Plant Pathology Department

 

Date of this Version

June 1997

Comments

Published in Plant Disease / Vol. 81 No. 9.

Abstract

Beet soilborne mosaic virus (BSBMV) is a rigid rod-shaped virus transmitted by Polymyxa betae. Particles were 19 nm wide and ranged from 50 to over 400 nm, but no consistent modal lengths could be determined. Nucleic acids extracted from virions were polyadenylated and typically separated into three or four discrete bands of variable size by agarose-formaldehyde gel electrophoresis. RNA 1 and 2, the largest of the RNAs, consistently averaged 6.7 and 4.6 kb, respectively. The sizes and number of smaller RNA species were variable. The molecular mass of the capsid protein of BSBMV was estimated to be 22.5 kDa.

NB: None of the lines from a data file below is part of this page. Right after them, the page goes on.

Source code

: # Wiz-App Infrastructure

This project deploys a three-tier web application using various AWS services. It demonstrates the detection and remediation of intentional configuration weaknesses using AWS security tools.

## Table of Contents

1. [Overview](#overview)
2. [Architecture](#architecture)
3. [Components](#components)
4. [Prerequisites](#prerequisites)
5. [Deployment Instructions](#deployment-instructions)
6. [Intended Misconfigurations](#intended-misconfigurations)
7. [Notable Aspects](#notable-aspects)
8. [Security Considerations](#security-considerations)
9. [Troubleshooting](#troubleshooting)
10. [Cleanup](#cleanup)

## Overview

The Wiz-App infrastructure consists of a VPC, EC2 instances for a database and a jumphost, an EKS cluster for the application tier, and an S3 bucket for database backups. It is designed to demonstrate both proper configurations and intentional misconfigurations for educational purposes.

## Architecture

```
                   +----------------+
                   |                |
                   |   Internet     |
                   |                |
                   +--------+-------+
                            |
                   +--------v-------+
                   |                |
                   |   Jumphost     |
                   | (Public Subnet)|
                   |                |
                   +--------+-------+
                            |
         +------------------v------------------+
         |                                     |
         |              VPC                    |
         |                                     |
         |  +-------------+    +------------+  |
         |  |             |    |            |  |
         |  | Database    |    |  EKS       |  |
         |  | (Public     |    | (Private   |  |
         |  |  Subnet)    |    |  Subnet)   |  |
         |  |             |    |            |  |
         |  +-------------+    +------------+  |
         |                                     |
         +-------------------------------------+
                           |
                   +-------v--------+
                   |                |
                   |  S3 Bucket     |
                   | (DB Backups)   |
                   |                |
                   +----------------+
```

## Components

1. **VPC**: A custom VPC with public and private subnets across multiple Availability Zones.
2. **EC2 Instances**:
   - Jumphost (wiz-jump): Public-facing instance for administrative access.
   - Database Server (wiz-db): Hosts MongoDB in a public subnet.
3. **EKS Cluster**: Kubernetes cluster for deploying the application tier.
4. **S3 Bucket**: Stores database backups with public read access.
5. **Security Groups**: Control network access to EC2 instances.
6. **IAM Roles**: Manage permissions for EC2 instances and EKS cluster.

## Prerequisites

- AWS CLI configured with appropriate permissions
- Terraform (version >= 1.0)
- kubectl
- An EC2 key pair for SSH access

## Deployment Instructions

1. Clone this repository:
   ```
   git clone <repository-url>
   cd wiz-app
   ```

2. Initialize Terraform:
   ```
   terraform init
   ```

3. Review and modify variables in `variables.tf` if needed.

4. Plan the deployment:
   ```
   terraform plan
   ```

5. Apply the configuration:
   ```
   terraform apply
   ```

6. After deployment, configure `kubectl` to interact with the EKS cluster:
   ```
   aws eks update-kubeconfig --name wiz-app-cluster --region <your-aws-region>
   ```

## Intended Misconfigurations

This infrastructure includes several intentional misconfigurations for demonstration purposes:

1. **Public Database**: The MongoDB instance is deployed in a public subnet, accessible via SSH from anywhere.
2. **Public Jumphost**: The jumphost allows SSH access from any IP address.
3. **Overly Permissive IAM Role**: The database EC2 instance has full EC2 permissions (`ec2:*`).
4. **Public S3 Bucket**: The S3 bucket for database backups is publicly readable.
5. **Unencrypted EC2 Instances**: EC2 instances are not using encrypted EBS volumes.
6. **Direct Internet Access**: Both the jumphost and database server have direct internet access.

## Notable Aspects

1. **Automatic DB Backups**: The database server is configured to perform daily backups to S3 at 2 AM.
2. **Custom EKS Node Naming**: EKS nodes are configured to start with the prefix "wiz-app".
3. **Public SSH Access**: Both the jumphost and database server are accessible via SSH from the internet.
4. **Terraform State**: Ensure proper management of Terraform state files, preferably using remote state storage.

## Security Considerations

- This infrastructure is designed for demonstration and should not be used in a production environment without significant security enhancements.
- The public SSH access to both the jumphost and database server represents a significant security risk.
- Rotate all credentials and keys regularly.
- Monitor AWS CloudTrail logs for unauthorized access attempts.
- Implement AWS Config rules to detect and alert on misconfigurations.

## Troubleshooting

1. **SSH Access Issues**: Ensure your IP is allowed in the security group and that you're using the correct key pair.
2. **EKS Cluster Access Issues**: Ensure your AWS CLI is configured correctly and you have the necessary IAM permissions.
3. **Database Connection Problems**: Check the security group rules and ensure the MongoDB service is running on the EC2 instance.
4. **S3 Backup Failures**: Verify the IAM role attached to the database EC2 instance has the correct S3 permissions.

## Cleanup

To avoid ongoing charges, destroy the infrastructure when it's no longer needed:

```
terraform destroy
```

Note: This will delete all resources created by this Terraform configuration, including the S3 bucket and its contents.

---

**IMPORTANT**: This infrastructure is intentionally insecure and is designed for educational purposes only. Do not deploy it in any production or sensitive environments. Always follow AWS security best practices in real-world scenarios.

In Northern blots, probes specific to the 3´ end of individual beet necrotic yellow vein virus (BNYVV) RNAs 1–4 hybridized strongly with the corresponding BNYVV RNA species and weakly with BSBMV RNAs 1, 2, and 4. Probes specific to the 5´ end of BNYVV RNAs 1–4 hybridized with BNYVV but not with BSBMV. No cross-reaction between BNYVV and BSBMV was detected in Western blots. In greenhouse studies, root weights of BSBMV-infected plants were significantly lower than mock-inoculated controls but greater than root weights from plants infected with BNYVV. Results of serological, hybridization, and virulence experiments indicate that BSBMV is distinct from BNYVV. However, host range, capsid size, and the number, size, and polyadenylation of its RNAs indicate that BSBMV more closely resembles BNYVV than it does other members of the genus Furovirus.